| What to produce |
Copy the data exactly. Images are to be left out.

Stored data entries:

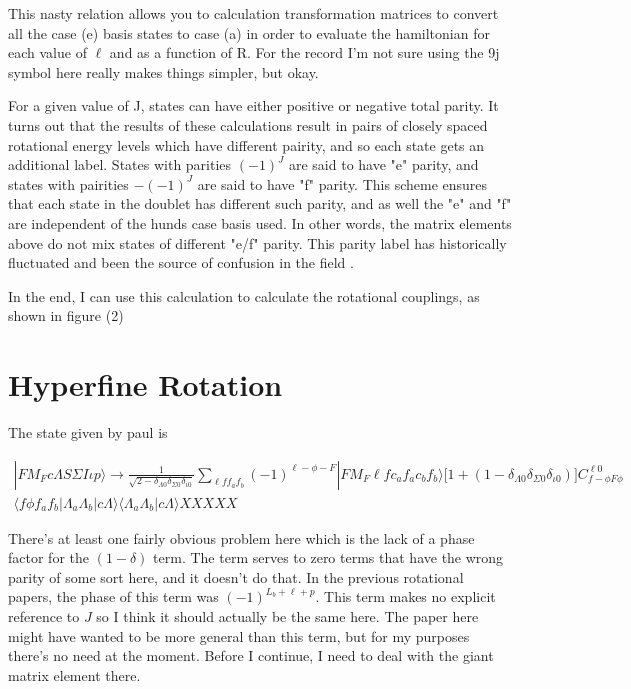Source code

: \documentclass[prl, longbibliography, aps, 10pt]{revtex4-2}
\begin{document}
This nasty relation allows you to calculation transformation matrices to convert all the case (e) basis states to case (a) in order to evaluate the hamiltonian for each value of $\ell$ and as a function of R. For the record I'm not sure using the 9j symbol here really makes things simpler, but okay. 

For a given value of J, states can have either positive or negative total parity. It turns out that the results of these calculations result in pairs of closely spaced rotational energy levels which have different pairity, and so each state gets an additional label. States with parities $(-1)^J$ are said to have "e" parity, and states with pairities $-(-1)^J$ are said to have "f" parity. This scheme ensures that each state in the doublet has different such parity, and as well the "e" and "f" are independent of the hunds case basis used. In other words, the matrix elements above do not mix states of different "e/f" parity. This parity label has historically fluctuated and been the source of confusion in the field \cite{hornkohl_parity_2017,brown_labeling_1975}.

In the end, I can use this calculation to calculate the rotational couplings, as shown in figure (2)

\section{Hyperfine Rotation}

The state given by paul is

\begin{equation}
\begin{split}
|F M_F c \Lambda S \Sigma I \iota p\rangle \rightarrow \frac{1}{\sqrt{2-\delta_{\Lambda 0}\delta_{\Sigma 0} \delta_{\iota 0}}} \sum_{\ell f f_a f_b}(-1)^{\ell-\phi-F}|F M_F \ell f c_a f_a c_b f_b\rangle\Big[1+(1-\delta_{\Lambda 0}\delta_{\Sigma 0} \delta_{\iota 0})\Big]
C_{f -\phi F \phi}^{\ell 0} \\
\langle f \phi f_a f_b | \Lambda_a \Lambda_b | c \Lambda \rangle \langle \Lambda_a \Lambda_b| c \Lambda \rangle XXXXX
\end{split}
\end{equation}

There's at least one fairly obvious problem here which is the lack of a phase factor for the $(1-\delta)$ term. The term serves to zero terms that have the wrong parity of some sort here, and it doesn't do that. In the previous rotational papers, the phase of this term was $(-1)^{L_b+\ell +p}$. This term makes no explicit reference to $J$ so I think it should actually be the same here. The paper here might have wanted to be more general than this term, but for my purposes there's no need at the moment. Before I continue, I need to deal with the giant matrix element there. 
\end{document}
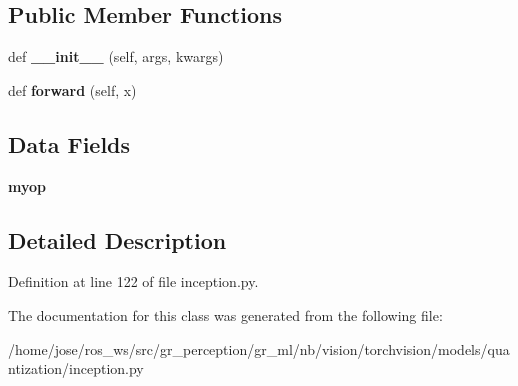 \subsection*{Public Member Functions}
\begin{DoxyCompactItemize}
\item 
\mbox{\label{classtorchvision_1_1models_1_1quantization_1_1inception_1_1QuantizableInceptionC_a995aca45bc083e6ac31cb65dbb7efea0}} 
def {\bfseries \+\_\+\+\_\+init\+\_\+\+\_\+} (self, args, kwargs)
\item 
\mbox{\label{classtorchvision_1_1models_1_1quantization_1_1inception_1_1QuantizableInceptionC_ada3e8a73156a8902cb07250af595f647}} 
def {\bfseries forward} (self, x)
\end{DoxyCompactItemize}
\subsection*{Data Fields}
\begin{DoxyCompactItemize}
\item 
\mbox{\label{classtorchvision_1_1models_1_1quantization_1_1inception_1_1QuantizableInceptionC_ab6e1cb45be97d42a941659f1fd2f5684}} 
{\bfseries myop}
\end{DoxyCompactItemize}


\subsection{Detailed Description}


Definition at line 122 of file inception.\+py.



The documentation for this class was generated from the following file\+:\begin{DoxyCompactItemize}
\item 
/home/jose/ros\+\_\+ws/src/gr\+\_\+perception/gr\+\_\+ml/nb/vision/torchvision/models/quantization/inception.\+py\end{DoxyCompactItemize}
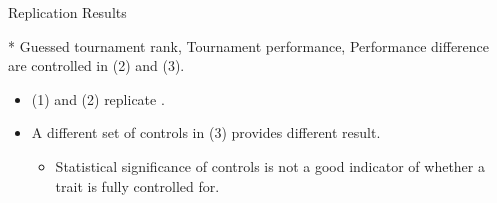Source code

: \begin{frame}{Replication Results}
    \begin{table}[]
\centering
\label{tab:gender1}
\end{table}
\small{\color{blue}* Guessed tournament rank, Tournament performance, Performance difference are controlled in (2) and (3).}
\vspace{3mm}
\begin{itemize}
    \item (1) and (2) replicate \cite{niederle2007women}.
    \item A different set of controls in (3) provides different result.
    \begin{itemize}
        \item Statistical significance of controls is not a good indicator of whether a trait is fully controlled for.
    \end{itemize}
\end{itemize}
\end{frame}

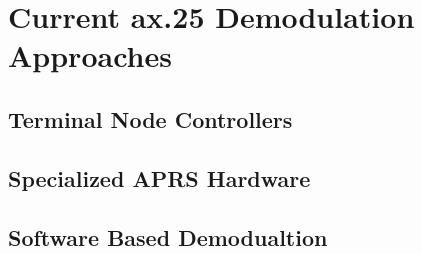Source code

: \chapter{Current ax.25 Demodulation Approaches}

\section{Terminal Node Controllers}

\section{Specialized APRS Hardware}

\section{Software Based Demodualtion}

| Response for this exercise |
Source code

: \documentclass[prl, longbibliography, aps, 10pt]{revtex4-2}
\begin{document}
This nasty relation allows you to calculation transformation matrices to convert all the case (e) basis states to case (a) in order to evaluate the hamiltonian for each value of $\ell$ and as a function of R. For the record I'm not sure using the 9j symbol here really makes things simpler, but okay. 

For a given value of J, states can have either positive or negative total parity. It turns out that the results of these calculations result in pairs of closely spaced rotational energy levels which have different pairity, and so each state gets an additional label. States with parities $(-1)^J$ are said to have "e" parity, and states with pairities $-(-1)^J$ are said to have "f" parity. This scheme ensures that each state in the doublet has different such parity, and as well the "e" and "f" are independent of the hunds case basis used. In other words, the matrix elements above do not mix states of different "e/f" parity. This parity label has historically fluctuated and been the source of confusion in the field \cite{hornkohl_parity_2017,brown_labeling_1975}.

In the end, I can use this calculation to calculate the rotational couplings, as shown in figure (2)

\section{Hyperfine Rotation}

The state given by paul is

\begin{equation}
\begin{split}
|F M_F c \Lambda S \Sigma I \iota p\rangle \rightarrow \frac{1}{\sqrt{2-\delta_{\Lambda 0}\delta_{\Sigma 0} \delta_{\iota 0}}} \sum_{\ell f f_a f_b}(-1)^{\ell-\phi-F}|F M_F \ell f c_a f_a c_b f_b\rangle\Big[1+(1-\delta_{\Lambda 0}\delta_{\Sigma 0} \delta_{\iota 0})\Big]
C_{f -\phi F \phi}^{\ell 0} \\
\langle f \phi f_a f_b | \Lambda_a \Lambda_b | c \Lambda \rangle \langle \Lambda_a \Lambda_b| c \Lambda \rangle XXXXX
\end{split}
\end{equation}

There's at least one fairly obvious problem here which is the lack of a phase factor for the $(1-\delta)$ term. The term serves to zero terms that have the wrong parity of some sort here, and it doesn't do that. In the previous rotational papers, the phase of this term was $(-1)^{L_b+\ell +p}$. This term makes no explicit reference to $J$ so I think it should actually be the same here. The paper here might have wanted to be more general than this term, but for my purposes there's no need at the moment. Before I continue, I need to deal with the giant matrix element there. 
\end{document}
 \subsection*{Public Member Functions}
\begin{DoxyCompactItemize}
\item 
\mbox{\label{classtorchvision_1_1models_1_1quantization_1_1inception_1_1QuantizableInceptionC_a995aca45bc083e6ac31cb65dbb7efea0}} 
def {\bfseries \+\_\+\+\_\+init\+\_\+\+\_\+} (self, args, kwargs)
\item 
\mbox{\label{classtorchvision_1_1models_1_1quantization_1_1inception_1_1QuantizableInceptionC_ada3e8a73156a8902cb07250af595f647}} 
def {\bfseries forward} (self, x)
\end{DoxyCompactItemize}
\subsection*{Data Fields}
\begin{DoxyCompactItemize}
\item 
\mbox{\label{classtorchvision_1_1models_1_1quantization_1_1inception_1_1QuantizableInceptionC_ab6e1cb45be97d42a941659f1fd2f5684}} 
{\bfseries myop}
\end{DoxyCompactItemize}


\subsection{Detailed Description}


Definition at line 122 of file inception.\+py.



The documentation for this class was generated from the following file\+:\begin{DoxyCompactItemize}
\item 
/home/jose/ros\+\_\+ws/src/gr\+\_\+perception/gr\+\_\+ml/nb/vision/torchvision/models/quantization/inception.\+py\end{DoxyCompactItemize}
Source code

: \begin{frame}{Replication Results}
    \begin{table}[]
\centering
\label{tab:gender1}
\end{table}
\small{\color{blue}* Guessed tournament rank, Tournament performance, Performance difference are controlled in (2) and (3).}
\vspace{3mm}
\begin{itemize}
    \item (1) and (2) replicate \cite{niederle2007women}.
    \item A different set of controls in (3) provides different result.
    \begin{itemize}
        \item Statistical significance of controls is not a good indicator of whether a trait is fully controlled for.
    \end{itemize}
\end{itemize}
\end{frame}

Source code

: \chapter{Current ax.25 Demodulation Approaches}

\section{Terminal Node Controllers}

\section{Specialized APRS Hardware}

\section{Software Based Demodualtion}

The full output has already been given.